Online, 20 - 24 September 2021 An Ocean Of Opportunities

Building a custom ontology to enable advanced search capabilities for MOSAiC expedition datasets archived in the Arctic Data Center

Jasmine J.M. Lai, Mark P. Schildhauer, Samantha R. Csik and Bryce D. Mecum

In October 2020, the Multidisciplinary drifting Observatory for the Study of Arctic Climate, “MOSAiC” expedition, completed a year-long data collection effort, contributing to our understanding of climate processes in the Central Arctic, and more generally, global climate change. The Arctic Data Center (ADC) has since worked with MOSAiC researchers to archive, in a custom data portal, all of the USA’s National Science Foundation-funded data products and corresponding metadata records collected during the expedition (https://arcticdata.io/data-portals/). To facilitate greater data findability and interpretability, the ADC team built a MOSAiC ontology (i.e. a controlled vocabulary expressed in RDF/OWL) to formally define and inter-relate terms, that were then used to semantically annotate the “native” terminology used by researchers in describing MOSAiC metadata.
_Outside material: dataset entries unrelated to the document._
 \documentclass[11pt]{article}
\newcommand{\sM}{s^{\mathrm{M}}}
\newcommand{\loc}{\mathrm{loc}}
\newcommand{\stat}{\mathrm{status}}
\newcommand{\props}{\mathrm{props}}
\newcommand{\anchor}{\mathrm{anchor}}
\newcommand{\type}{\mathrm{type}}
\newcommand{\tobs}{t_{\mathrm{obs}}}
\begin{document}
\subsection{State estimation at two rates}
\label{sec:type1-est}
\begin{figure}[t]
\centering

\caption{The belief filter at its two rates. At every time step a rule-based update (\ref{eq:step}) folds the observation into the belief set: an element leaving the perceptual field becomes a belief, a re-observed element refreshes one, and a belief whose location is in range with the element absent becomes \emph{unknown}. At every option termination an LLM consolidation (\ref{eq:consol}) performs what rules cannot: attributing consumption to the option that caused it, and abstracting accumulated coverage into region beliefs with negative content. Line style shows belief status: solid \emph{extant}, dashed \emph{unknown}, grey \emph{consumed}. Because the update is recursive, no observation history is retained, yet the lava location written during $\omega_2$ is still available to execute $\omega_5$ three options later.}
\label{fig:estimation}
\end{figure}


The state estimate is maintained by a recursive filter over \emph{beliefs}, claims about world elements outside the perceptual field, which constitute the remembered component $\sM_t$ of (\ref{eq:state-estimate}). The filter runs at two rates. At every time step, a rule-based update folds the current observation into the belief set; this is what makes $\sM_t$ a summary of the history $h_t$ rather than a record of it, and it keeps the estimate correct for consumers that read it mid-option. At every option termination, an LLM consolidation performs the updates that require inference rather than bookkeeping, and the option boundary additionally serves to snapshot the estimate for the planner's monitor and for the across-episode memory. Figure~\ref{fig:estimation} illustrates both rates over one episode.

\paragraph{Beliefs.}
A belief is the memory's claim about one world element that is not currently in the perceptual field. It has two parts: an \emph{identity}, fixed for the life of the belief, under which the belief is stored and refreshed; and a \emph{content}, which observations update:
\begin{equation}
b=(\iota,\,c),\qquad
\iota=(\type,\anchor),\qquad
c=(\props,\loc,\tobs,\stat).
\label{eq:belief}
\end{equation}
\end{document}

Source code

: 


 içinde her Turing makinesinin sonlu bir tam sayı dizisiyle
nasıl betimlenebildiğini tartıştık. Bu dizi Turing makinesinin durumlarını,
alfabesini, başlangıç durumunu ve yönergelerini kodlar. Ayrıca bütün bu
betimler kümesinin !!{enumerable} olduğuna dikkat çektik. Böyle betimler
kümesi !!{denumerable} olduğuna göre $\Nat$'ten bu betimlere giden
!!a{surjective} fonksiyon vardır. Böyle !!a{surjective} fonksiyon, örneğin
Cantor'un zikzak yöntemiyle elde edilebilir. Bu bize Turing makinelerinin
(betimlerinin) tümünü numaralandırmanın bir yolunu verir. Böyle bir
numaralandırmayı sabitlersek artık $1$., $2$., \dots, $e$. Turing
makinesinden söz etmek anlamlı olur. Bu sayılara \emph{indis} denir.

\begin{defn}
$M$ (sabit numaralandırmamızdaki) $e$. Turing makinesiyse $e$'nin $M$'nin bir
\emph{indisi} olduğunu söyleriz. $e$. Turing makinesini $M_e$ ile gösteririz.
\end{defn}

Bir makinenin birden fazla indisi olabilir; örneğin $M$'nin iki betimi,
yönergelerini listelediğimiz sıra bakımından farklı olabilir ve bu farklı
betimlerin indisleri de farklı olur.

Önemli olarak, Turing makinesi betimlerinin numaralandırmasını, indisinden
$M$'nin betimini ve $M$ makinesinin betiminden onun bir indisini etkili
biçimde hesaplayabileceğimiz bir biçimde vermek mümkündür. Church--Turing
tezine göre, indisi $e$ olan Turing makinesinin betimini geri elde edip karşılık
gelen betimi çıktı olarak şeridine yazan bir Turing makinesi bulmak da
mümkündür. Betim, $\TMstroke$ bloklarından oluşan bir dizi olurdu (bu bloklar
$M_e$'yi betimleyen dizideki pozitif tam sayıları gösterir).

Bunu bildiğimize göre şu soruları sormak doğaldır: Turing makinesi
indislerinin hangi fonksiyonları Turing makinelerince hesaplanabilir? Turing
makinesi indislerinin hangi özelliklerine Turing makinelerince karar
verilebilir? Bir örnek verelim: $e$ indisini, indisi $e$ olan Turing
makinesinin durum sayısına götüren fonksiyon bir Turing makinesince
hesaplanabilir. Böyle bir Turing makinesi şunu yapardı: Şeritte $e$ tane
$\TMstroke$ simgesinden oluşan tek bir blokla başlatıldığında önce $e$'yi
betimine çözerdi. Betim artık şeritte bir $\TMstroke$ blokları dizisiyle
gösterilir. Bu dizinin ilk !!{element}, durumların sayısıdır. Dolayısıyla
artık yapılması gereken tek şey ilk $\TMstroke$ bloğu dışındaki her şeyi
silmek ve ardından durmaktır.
The ontology reduces search ambiguity and increases the precision of search efforts, enabling users to better understand the meaning of terms, and refine their searches. The MOSAiC ontology serves as a case study for building custom, project-specific ontologies to improve data transparency and findability. In addition, due to its standard format and open schema, the MOSAiC ontology can be easily shared, revised, and extended to accommodate new types of information, or new interpretations of the data contents; and used for annotation without requiring changes to the underlying data or data structures. As a standardized vocabulary, the MOSAiC ontology could be used to annotate all MOSAiC datasets, allowing for enhanced interoperability across the three international repositories (PANGAEA, ARM and ADC) holding MOSAiC data. Alignment of MOSAiC terms with broader community ontologies, such as the Environment Ontology, EnvO, or the NERC vocabulary, would further increase the findability and reusability of these invaluable MOSAiC data resources.